**Your goal:**
Of the material below, the lines to be retyped are those from the line containing "worked prev-next link" through the line containing "support contributors plugin", inclusive; reproduce them exactly.

**Given information:**
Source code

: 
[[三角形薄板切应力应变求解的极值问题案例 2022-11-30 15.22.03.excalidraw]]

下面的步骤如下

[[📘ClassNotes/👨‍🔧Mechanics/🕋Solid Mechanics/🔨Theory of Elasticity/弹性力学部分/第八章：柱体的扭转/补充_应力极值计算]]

--

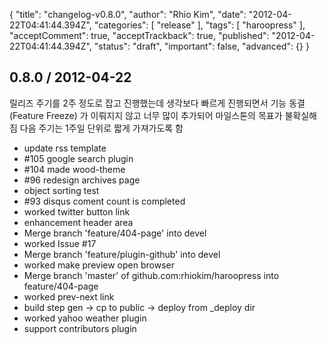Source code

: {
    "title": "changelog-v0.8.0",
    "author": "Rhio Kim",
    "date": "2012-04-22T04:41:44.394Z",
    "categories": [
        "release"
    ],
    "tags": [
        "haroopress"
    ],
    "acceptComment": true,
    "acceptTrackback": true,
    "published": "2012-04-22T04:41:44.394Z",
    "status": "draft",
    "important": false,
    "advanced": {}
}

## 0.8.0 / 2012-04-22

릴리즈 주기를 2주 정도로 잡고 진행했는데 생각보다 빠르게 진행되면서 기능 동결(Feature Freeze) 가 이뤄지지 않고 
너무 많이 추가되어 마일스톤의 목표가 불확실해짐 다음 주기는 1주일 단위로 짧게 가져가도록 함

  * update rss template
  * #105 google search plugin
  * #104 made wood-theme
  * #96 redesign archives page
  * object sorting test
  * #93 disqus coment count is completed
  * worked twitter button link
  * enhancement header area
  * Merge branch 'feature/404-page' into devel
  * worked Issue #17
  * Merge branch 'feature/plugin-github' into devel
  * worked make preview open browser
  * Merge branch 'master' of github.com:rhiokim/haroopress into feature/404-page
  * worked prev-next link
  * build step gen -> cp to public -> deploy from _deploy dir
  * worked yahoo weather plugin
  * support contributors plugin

==

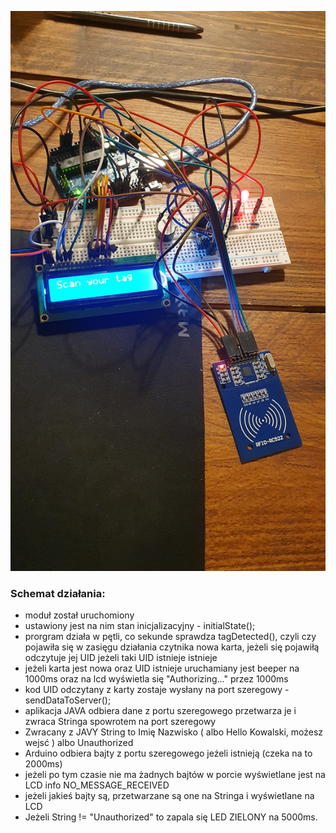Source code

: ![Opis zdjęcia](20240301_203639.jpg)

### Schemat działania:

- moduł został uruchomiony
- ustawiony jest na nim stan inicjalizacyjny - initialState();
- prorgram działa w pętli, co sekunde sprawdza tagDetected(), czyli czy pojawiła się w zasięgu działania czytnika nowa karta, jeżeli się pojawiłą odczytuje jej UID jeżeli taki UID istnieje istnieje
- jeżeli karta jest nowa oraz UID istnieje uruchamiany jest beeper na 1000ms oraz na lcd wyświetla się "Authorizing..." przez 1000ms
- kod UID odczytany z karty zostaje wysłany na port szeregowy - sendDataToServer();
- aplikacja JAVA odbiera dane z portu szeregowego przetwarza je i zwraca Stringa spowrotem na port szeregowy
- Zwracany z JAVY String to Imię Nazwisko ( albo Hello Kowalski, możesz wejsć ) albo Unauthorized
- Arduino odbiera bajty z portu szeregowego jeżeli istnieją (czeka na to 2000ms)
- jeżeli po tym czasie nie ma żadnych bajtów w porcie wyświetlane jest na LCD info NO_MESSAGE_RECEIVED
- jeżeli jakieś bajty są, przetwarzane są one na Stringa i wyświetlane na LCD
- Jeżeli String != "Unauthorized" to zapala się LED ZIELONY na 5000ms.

**Exercise result:**
  * worked prev-next link
  * build step gen -> cp to public -> deploy from _deploy dir
  * worked yahoo weather plugin
  * support contributors plugin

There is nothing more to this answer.